The Amendment Act brings about a simplification of the private placement process. This has been done by reducing the number of filings to be made with the Registrar of Companies and removing the need for separate offer letter details. There is also a restriction on the utilisation of funds raised through private placement unless allotment has been made and the return of allotment has been filed with the registrar. Additionally, the definition of private placement will now permit the offer of multiple security instruments concurrently and covers all security offers other than rights
The Amendment Act also seeks to harmonise the Companies Act, 2013 with SEBI and RBI’s rules and regulations. For example, the sections that dealt with insider trading and forward dealing have been omitted as these illicit activities are satisfactorily covered by SEBI regulations. The RBI can now disqualify certain instruments as debentures as per the amended definition of debentures.

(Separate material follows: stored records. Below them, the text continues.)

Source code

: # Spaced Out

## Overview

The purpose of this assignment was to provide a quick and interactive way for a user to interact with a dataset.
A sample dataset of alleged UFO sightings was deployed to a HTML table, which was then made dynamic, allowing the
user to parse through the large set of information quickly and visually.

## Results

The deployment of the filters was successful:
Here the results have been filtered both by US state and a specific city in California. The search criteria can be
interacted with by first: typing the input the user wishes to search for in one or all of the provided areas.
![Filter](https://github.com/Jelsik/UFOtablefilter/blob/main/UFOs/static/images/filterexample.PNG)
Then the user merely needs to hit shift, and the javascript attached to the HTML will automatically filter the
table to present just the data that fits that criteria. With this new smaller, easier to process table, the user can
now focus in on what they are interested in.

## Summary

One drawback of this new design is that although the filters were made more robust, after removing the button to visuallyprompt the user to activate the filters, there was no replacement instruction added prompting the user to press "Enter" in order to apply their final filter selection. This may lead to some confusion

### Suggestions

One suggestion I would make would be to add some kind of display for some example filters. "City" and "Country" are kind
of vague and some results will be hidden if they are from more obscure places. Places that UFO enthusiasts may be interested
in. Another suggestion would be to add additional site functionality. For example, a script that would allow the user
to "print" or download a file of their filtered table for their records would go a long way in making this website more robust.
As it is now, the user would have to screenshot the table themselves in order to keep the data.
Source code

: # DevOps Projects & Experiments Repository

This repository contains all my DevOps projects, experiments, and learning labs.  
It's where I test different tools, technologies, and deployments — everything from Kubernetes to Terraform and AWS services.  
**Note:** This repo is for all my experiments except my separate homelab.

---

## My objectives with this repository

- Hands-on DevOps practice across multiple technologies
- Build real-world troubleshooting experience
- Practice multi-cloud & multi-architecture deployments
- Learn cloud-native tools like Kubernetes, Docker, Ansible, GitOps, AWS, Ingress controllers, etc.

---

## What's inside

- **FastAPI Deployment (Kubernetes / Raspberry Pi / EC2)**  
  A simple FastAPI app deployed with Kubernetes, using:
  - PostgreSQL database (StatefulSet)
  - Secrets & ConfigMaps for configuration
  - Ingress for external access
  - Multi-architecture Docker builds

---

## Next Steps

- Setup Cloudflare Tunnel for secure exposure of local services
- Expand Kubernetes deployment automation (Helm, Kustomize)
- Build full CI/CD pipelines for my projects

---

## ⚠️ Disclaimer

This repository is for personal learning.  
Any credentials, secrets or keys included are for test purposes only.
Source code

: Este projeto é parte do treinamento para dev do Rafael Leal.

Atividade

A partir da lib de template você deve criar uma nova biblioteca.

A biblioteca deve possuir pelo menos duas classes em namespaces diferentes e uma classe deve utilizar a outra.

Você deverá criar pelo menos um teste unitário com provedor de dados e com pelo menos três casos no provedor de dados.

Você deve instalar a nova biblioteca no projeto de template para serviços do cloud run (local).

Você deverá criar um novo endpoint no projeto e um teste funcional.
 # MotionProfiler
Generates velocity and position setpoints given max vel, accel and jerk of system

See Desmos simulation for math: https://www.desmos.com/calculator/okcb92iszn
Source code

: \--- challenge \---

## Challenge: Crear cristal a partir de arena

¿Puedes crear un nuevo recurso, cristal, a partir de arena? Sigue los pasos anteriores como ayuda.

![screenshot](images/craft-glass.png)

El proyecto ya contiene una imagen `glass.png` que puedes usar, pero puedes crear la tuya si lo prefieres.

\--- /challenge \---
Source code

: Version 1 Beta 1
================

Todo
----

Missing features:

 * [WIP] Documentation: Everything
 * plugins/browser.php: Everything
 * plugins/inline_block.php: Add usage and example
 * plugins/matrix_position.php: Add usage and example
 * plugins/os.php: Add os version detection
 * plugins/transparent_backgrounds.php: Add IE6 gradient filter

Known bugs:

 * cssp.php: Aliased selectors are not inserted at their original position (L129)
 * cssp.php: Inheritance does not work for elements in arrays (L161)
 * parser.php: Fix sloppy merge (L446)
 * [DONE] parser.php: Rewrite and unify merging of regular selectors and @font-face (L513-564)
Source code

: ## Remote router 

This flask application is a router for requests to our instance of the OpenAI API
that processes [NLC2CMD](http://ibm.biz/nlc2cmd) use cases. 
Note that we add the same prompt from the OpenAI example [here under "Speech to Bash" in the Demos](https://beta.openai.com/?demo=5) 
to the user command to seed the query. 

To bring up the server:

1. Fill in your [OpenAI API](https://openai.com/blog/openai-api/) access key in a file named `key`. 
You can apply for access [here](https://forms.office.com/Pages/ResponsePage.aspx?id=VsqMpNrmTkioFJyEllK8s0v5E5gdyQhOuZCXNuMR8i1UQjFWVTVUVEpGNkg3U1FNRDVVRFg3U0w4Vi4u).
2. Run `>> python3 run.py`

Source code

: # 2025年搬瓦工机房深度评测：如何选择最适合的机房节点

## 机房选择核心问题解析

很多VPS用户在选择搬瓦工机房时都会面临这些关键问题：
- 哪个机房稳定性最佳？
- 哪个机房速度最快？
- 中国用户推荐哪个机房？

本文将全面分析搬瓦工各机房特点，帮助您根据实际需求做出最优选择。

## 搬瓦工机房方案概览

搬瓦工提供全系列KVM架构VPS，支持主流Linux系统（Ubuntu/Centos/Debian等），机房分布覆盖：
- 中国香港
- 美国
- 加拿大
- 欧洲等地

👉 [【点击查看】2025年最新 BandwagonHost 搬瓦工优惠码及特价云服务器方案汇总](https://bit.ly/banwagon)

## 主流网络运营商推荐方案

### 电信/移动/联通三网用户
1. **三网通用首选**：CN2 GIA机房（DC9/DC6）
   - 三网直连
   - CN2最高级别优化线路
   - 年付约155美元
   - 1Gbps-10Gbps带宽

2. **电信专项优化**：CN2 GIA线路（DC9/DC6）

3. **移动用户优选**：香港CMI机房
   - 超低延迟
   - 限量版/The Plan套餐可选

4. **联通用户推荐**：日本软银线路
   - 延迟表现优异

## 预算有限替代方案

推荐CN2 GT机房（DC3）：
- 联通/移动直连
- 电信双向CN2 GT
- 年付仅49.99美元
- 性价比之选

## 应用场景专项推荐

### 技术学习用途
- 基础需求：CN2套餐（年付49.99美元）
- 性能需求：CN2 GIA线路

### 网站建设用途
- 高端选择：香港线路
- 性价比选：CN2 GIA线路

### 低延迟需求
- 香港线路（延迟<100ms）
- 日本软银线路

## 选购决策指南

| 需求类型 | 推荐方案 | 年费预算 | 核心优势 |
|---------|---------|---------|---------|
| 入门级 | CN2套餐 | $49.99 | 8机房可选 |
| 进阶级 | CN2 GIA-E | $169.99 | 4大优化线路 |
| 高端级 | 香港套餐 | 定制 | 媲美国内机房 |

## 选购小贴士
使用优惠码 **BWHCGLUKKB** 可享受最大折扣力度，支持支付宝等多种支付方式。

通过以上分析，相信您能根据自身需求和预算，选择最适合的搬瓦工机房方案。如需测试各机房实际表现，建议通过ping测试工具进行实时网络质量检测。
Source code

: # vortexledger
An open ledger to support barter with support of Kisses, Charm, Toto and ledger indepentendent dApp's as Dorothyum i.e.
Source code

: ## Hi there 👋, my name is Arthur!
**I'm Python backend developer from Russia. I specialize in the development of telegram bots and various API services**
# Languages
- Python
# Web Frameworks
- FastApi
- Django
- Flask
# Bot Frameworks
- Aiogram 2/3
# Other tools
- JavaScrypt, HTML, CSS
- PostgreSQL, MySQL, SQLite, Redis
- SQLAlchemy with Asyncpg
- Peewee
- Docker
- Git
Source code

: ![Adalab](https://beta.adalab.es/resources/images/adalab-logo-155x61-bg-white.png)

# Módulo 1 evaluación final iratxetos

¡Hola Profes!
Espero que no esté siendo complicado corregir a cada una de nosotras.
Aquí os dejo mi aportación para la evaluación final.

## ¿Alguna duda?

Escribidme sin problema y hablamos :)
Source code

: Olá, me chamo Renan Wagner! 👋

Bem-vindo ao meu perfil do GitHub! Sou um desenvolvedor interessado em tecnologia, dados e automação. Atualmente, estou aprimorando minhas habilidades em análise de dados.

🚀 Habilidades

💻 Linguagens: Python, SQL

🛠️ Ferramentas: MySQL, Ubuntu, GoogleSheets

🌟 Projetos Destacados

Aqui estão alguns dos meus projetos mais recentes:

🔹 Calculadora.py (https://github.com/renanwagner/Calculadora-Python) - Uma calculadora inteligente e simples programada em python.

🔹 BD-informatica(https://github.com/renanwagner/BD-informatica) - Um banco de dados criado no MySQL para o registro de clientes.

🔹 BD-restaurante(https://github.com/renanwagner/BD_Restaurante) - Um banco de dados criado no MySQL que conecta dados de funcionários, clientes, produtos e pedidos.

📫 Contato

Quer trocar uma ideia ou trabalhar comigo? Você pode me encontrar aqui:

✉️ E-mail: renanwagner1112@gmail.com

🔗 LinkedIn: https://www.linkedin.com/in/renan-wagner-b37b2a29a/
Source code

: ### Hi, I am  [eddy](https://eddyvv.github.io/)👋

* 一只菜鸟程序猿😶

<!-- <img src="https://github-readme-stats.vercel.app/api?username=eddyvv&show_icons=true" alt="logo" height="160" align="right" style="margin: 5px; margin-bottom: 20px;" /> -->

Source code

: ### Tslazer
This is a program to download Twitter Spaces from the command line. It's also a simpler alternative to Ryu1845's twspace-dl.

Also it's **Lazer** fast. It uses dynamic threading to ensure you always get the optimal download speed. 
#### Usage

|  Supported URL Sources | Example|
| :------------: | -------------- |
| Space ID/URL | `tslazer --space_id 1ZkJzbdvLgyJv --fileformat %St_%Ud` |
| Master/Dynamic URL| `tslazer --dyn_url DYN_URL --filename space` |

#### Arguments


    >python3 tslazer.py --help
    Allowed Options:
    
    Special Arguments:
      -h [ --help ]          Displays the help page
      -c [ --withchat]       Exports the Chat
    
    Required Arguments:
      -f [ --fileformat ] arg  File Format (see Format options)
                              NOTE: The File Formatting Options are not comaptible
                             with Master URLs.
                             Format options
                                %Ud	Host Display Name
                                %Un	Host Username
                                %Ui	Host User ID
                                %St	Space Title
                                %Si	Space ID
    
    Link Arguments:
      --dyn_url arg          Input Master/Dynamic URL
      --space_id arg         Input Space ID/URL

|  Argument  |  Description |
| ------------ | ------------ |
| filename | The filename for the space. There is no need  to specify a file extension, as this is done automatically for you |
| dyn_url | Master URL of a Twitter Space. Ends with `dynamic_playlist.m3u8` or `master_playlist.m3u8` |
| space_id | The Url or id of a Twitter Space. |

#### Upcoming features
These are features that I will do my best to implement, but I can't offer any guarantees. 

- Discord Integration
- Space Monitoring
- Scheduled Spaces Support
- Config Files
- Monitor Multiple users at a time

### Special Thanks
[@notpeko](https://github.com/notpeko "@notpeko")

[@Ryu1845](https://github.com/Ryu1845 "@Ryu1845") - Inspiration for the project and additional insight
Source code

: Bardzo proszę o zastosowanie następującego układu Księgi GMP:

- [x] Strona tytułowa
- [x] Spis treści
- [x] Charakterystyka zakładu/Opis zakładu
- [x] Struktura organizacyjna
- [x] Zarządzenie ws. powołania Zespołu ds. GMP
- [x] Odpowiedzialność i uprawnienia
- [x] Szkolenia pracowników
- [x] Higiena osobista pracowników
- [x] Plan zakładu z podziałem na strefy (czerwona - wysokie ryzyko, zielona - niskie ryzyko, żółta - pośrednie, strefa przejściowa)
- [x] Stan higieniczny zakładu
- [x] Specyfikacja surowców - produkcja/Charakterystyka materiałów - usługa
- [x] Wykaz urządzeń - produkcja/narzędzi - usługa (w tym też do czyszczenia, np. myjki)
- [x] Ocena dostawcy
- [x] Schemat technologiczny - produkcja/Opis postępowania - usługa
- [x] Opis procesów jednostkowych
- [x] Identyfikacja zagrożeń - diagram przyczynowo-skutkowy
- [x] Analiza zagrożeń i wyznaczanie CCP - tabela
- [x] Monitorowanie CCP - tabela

The Amendment Act provides clarification with regard to the disqualification of independent directors. As per Section 149(6) of the act, a disqualification of an independent director is allowed on the grounds of the person having a pecuniary relationship with “the company, its holding, subsidiary or associate company, or their promoters, or directors”. The amendment states that remuneration or transactions with the director that does not exceed 10% of his total income or an amount as prescribed will be excluded from the understanding of “pecuniary relationship”. Finally, the Amendment Act has introduced certain factors that will be taken into account while levying punishments and penalties. These factors are the size of the company, injury to public interest, nature of business, seriousness and recurrence of default, etc. The amendment also limits the penalties for one person companies and small companies. This is the second instance of the Companies Act, 2013 being amended by the current government and brings about many changes to the current act.